I count myself very lucky to have a vet (large animal predominantly) that offers vaccines on litters at an enormous discount. They are only $5 a pup. I used to order vaccines from Omaha Vaccine company in the past, usually by the 25 lot, but after I had two females have false pregnancies, I didn't have a use for the vaccines until after they were expired by 5 months.  This is when I looked into just getting them done by the vet and learning about his discount.


----------



## Ironwood (Sep 25, 2007)

Use a veterinarian. Some years back we were waiting for a pup to arrive from the US. The pup never was shipped. The gentleman administered vaccine himself. In 24 hours all ten pups died. The pups suffered an agonizing death, he suffered grief.


----------



## kpolley (Jun 5, 2007)

definitely not. Get a new shipment and make sure they are cold. Went through this once with a pup who I thought was being vaccinated properly by using vaccines purchased at a local farm store. She contracted Parvo at 13 weeks old. This was a week after she had a 7 way booster. When I took to vet, the vet stated she had a high percentage of cases of Parvo from dogs that were being vaccinated by their owners with purchases being made at local feed stores, orschellins, etc. Her theory was that the vaccines were being delivered and not stored under refridgeration immediately which prompted the vaccine to be ineffective making the puppy succeptible to those viruses. Since then I have spent the extra money for the vaccines through my vet but still giving the injection myself.


----------



## Sundown49 aka Otey B (Jan 3, 2003)

I have had very good luck with Revival.

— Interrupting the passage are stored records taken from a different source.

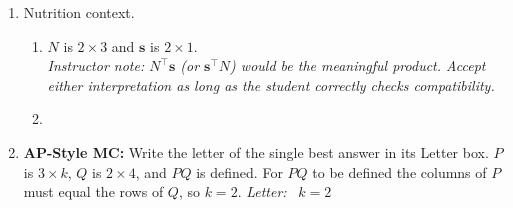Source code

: \documentclass[10pt]{article}
\begin{document}
\begin{enumerate}[leftmargin=1.6em, itemsep=14pt]
\vspace{0.2in}

\item Nutrition context.
\begin{enumerate}[label=(\alph*), itemsep=6pt]
  \item $N$ is $2\times 3$ and $\mathbf{s}$ is $2\times 1$. \\[4pt]
        \textit{Instructor note: $N^{\top}\mathbf{s}$ (or $\mathbf{s}^{\top}N$) would be the meaningful product. Accept either interpretation as long as the student correctly checks compatibility.}
  \item {}
\end{enumerate}

\vspace{0.2in}

\item \textbf{AP-Style MC:} Write the letter of the single best answer in its Letter box. $P$ is $3\times k$, $Q$ is $2\times 4$, and $PQ$ is defined.
For $PQ$ to be defined the columns of $P$ must equal the rows of $Q$, so $k = 2$.
\textit{Letter:}~\gradedblank[id=hw6, type=choice, points=1, answer=A]{0.42in}{13pt} $k = 2$

\end{enumerate}
\end{document}
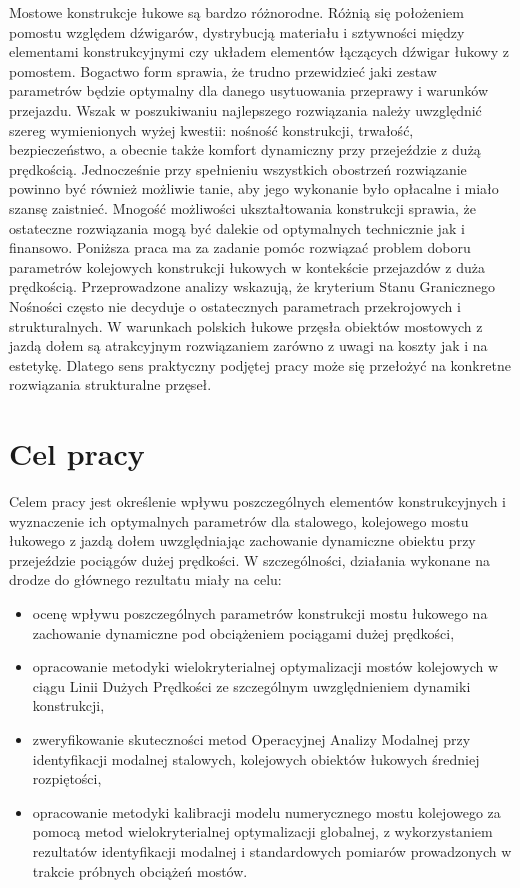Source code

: Mostowe konstrukcje łukowe są bardzo różnorodne. Różnią się położeniem pomostu względem dźwigarów, dystrybucją materiału i sztywności między elementami konstrukcyjnymi czy układem elementów łączących dźwigar łukowy z pomostem. Bogactwo form sprawia, że trudno przewidzieć jaki zestaw parametrów będzie optymalny dla danego usytuowania przeprawy i warunków przejazdu. Wszak w poszukiwaniu najlepszego rozwiązania należy uwzględnić szereg wymienionych wyżej kwestii: nośność konstrukcji, trwałość, bezpieczeństwo, a obecnie także komfort dynamiczny przy przejeździe z dużą prędkością. Jednocześnie przy spełnieniu wszystkich obostrzeń rozwiązanie powinno być również możliwie tanie, aby jego wykonanie było opłacalne i miało szansę zaistnieć. Mnogość możliwości ukształtowania konstrukcji sprawia, że ostateczne rozwiązania mogą być dalekie od optymalnych technicznie jak i finansowo. Poniższa praca ma za zadanie pomóc rozwiązać problem doboru parametrów kolejowych konstrukcji łukowych w kontekście przejazdów z duża prędkością. Przeprowadzone analizy wskazują, że kryterium Stanu Granicznego Nośności często nie decyduje o ostatecznych parametrach przekrojowych i strukturalnych. W warunkach polskich łukowe przęsła obiektów mostowych z jazdą dołem są atrakcyjnym rozwiązaniem zarówno z uwagi na koszty jak i na estetykę. Dlatego sens praktyczny podjętej pracy może się przełożyć na konkretne rozwiązania strukturalne przęseł.


\section*{Cel pracy}
Celem pracy jest określenie wpływu poszczególnych elementów konstrukcyjnych i wyznaczenie ich optymalnych parametrów dla stalowego, kolejowego mostu łukowego z jazdą dołem uwzględniając zachowanie dynamiczne obiektu przy przejeździe pociągów dużej prędkości.
W szczególności, działania wykonane na drodze do głównego rezultatu miały na celu:
\begin{itemize}
	\item ocenę wpływu poszczególnych parametrów konstrukcji mostu łukowego na zachowanie dynamiczne pod obciążeniem pociągami dużej prędkości,
	\item opracowanie metodyki wielokryterialnej optymalizacji mostów kolejowych w ciągu Linii Dużych Prędkości ze szczególnym uwzględnieniem dynamiki konstrukcji,
	\item zweryfikowanie skuteczności metod Operacyjnej Analizy Modalnej przy identyfikacji modalnej stalowych, kolejowych obiektów łukowych średniej rozpiętości,
	\item opracowanie metodyki kalibracji modelu numerycznego mostu kolejowego za pomocą metod wielokryterialnej optymalizacji globalnej, z wykorzystaniem rezultatów identyfikacji modalnej i standardowych pomiarów prowadzonych w trakcie próbnych obciążeń mostów.


\end{itemize}


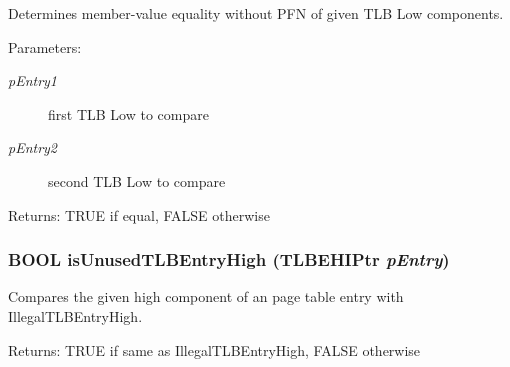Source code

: Determines member-value equality without PFN of given TLB Low components. \begin{Desc}
\item[Parameters:]
\begin{description}
\item[{\em pEntry1}]first TLB Low to compare \item[{\em pEntry2}]second TLB Low to compare \end{description}
\end{Desc}
\begin{Desc}
\item[Returns:]TRUE if equal, FALSE otherwise \end{Desc}
\hypertarget{group___v_m_m___p_t_e_g89cd5f7eaa1cd827f630285c9a56443c}{
\subsubsection[{isUnusedTLBEntryHigh}]{\setlength{\rightskip}{0pt plus 5cm}BOOL isUnusedTLBEntryHigh ({\bf TLBEHIPtr} {\em pEntry})}}
\label{group___v_m_m___p_t_e_g89cd5f7eaa1cd827f630285c9a56443c}


Compares the given high component of an page table entry with IllegalTLBEntryHigh. \begin{Desc}
\item[Returns:]TRUE if same as IllegalTLBEntryHigh, FALSE otherwise \end{Desc}
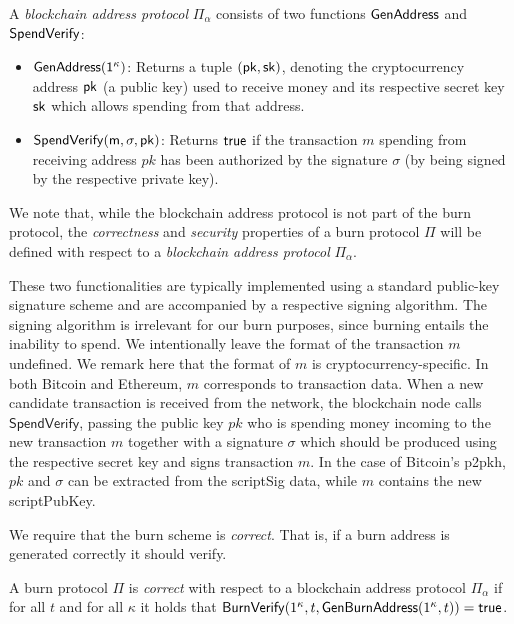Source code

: \begin{definition}
  A \emph{blockchain address protocol} $\Pi_\alpha$ consists of two functions $\sf{GenAddress}$ and $\sf{SpendVerify}$:

  \begin{itemize}
    \item $\sf{GenAddress}(1^\kappa)$: Returns a tuple $(\sf{pk}, \sf{sk})$, denoting the cryptocurrency address $\sf{pk}$ (a public key) used to receive money and its respective secret key $\sf{sk}$ which allows spending from that address.

    \item $\sf{SpendVerify}(m, \sigma, pk)$: Returns $\sf{true}$ if the transaction $m$ spending from receiving address $pk$ has been authorized by the signature $\sigma$ (by being signed by the respective private key).
  \end{itemize}
\end{definition}

We note that, while the blockchain address protocol is not part of the burn protocol, the \emph{correctness} and \emph{security} properties of a burn protocol $\Pi$ will be defined with respect to a \emph{blockchain address protocol} $\Pi_\alpha$.

These two functionalities are typically implemented using a standard public-key signature scheme and are accompanied by a respective signing algorithm. The signing algorithm is irrelevant for our burn purposes, since burning entails the inability to spend. We intentionally leave the format of the transaction $m$ undefined. We remark here that the format of $m$ is cryptocurrency-specific. In both Bitcoin and Ethereum, $m$ corresponds to transaction data. When a new candidate transaction is received from the network, the blockchain node calls $\textsf{SpendVerify}$, passing the public key $pk$ who is spending money incoming to the new transaction $m$ together with a signature $\sigma$ which should be produced using the respective secret key and signs transaction $m$. In the case of Bitcoin's p2pkh, $pk$ and $\sigma$ can be extracted from the scriptSig data, while $m$ contains the new scriptPubKey.

We require that the burn scheme is \emph{correct}. That is, if a burn address is generated correctly it should verify.

\begin{definition}[Correctness]
  A burn protocol $\Pi$ is \emph{correct} with respect to a blockchain address protocol $\Pi_\alpha$ if for all $t$ and for all $\kappa$ it holds that
  $\mathsf{BurnVerify}(1^\kappa, t, \mathsf{GenBurnAddress}(1^\kappa, t)) = \textsf{true}$.
\end{definition}

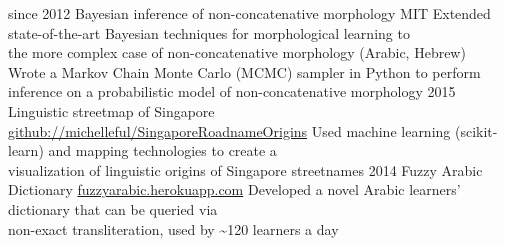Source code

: \documentclass[]{friggeri-cv}
\begin{document}
\begin{entrylist}
  \entry
    {since 2012}
    {Bayesian inference of non-concatenative morphology}
    {MIT}
    {\Squaredot Extended state-of-the-art Bayesian techniques for morphological learning to \\
    \hspace*{3pt} the more complex case of non-concatenative morphology (Arabic, Hebrew) \\
    \Squaredot Wrote a Markov Chain Monte Carlo (MCMC) sampler in Python to perform \\
    \hspace*{3pt} inference on a probabilistic model of non-concatenative morphology}
  \entry
    {2015}
    {Linguistic streetmap of Singapore}
    {\href{https://github.com/michelleful/SingaporeRoadnameOrigins}{github://michelleful/SingaporeRoadnameOrigins}}
    {\Squaredot Used machine learning (scikit-learn) and mapping technologies to create a \\
     \hspace*{3pt} visualization of linguistic origins of Singapore streetnames
    }
  \entry
    {2014}
    {Fuzzy Arabic Dictionary}
    {\href{http://fuzzyarabic.herokuapp.com}{fuzzyarabic.herokuapp.com}}
    {
    \Squaredot Developed a novel Arabic learners' dictionary that can be queried via \\
    \hspace*{3pt} non-exact transliteration, used by \textasciitilde 120 learners a day}
\end{entrylist}
\end{document}
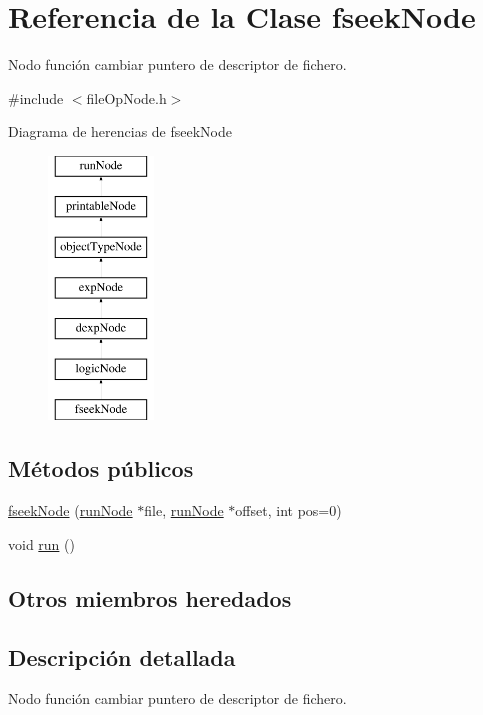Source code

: \hypertarget{classfseekNode}{\section{Referencia de la Clase fseek\-Node}
\label{classfseekNode}
}


Nodo función cambiar puntero de descriptor de fichero.  




{\ttfamily \#include $<$file\-Op\-Node.\-h$>$}

Diagrama de herencias de fseek\-Node\begin{figure}[H]
\begin{center}
\leavevmode
\includegraphics[height=7.000000cm]{classfseekNode}
\end{center}
\end{figure}
\subsection*{Métodos públicos}
\begin{DoxyCompactItemize}
\item 
\hyperlink{classfseekNode_a15a163ad45fe50710ce3a9b2c7032160}{fseek\-Node} (\hyperlink{classrunNode}{run\-Node} $\ast$file, \hyperlink{classrunNode}{run\-Node} $\ast$offset, int pos=0)
\item 
void \hyperlink{classfseekNode_aec2f6985f9df3761c36d063d7d32b59c}{run} ()
\end{DoxyCompactItemize}
\subsection*{Otros miembros heredados}


\subsection{Descripción detallada}
Nodo función cambiar puntero de descriptor de fichero. 

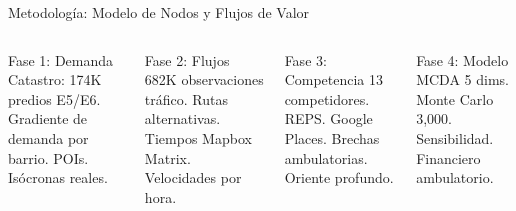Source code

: \documentclass[aspectratio=169, 11pt]{beamer}
\begin{document}
\begin{frame}{Metodología: Modelo de Nodos y Flujos de Valor}
\begin{center}
\end{center}

\vspace{6pt}
\begin{columns}[T]
\begin{block}{\tiny Fase 1: Demanda}
\tiny
Catastro: 174K predios E5/E6. Gradiente de demanda por barrio. POIs. Isócronas reales.
\end{block}

\begin{block}{\tiny Fase 2: Flujos}
\tiny
682K observaciones tráfico. Rutas alternativas. Tiempos Mapbox Matrix. Velocidades por hora.
\end{block}

\begin{block}{\tiny Fase 3: Competencia}
\tiny
13 competidores. REPS. Google Places. Brechas ambulatorias. Oriente profundo.
\end{block}

\begin{block}{\tiny Fase 4: Modelo}
\tiny
MCDA 5 dims. Monte Carlo 3,000. Sensibilidad. Financiero ambulatorio.
\end{block}
\end{columns}
\end{frame}
\end{document}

I just ordered vaccines and they arrived next day in styrafoam box with the ice packs still frozen. Has been this way every time I order from them.

www.revivalanimal.com


----------



## Gerry Clinchy (Aug 7, 2007)

Friend who worked at my vet said that any vacs that arrived with ice melted were sent back. Can be hard to tell how long the ice has been gone. They didn't want to take any chances that vacs were not fully effective.


----------



## jeff t. (Jul 24, 2003)

precisionlabradors said:


> i ordered some vaccinations from drs foster and smith and when they arrived i was at work. however, i got home shortly after the package was delivered and opened it to find that the ice packs were completely melted, but were still cold. i called to request a return, which they said they would do, but stated that their vets and that the reps state that the vacs are ok at room temp, but will die if hotter than room temp. so, i told him i would check into it and call back tomorrow. i just feel like i would feel safer with vacs i knew were kept cold the entire time. i ordered from a diff company one time, don't remember which one, and the vacs came on ice packs in a styrofoam cooler, and they were cold. this one was in a cardboard box. hell, even if they don't return my 90 bucks, i'd rather just get peace of mind and good vacs that were kept cool.
> 
> so, am i just being paranoid? can these vacs withstand room temp? or should i ask for a refund/exchange?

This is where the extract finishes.